# [Work required]
Reproduce exactly, and exclusively, the lines from the line containing "Dostupné z: http://miniball.sourceforge.net/" through the final line of the listing below.

*** Data to process ***

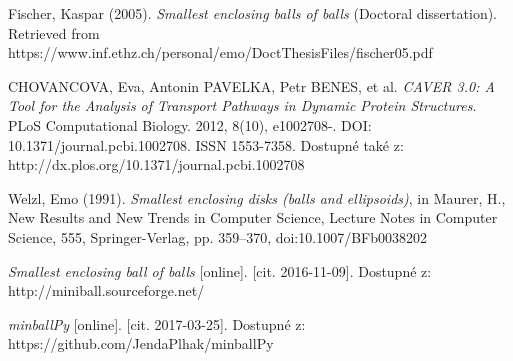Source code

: \begin{thebibliography}{10}

Fischer, Kaspar (2005).
\textit{Smallest enclosing balls of balls} (Doctoral dissertation).
Retrieved from https://www.inf.ethz.ch/personal/emo/DoctThesisFiles/fischer05.pdf

CHOVANCOVA, Eva, Antonin PAVELKA, Petr BENES, et al.
\textit{CAVER 3.0: A Tool for the Analysis of Transport Pathways in Dynamic Protein Structures.}
PLoS Computational Biology. 2012, 8(10), e1002708-. DOI: 10.1371/journal.pcbi.1002708. ISSN 1553-7358. Dostupné také z: http://dx.plos.org/10.1371/journal.pcbi.1002708


Welzl, Emo (1991). \textit{Smallest enclosing disks (balls and ellipsoids)},
in Maurer, H., New Results and New Trends in Computer Science, Lecture Notes in Computer Science,
555, Springer-Verlag, pp. 359–370, doi:10.1007/BFb0038202

\textit{Smallest enclosing ball of balls} [online]. [cit. 2016-11-09]. Dostupné z: http://miniball.sourceforge.net/

\textit{minballPy} [online]. [cit. 2017-03-25]. Dostupné z: https://github.com/JendaPlhak/minballPy

\end{thebibliography}

\cleardoublepage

*** End of Data to process ***

# [Reply to the exercise]
\textit{Smallest enclosing ball of balls} [online]. [cit. 2016-11-09]. Dostupné z: http://miniball.sourceforge.net/

\textit{minballPy} [online]. [cit. 2017-03-25]. Dostupné z: https://github.com/JendaPlhak/minballPy

\end{thebibliography}

\cleardoublepage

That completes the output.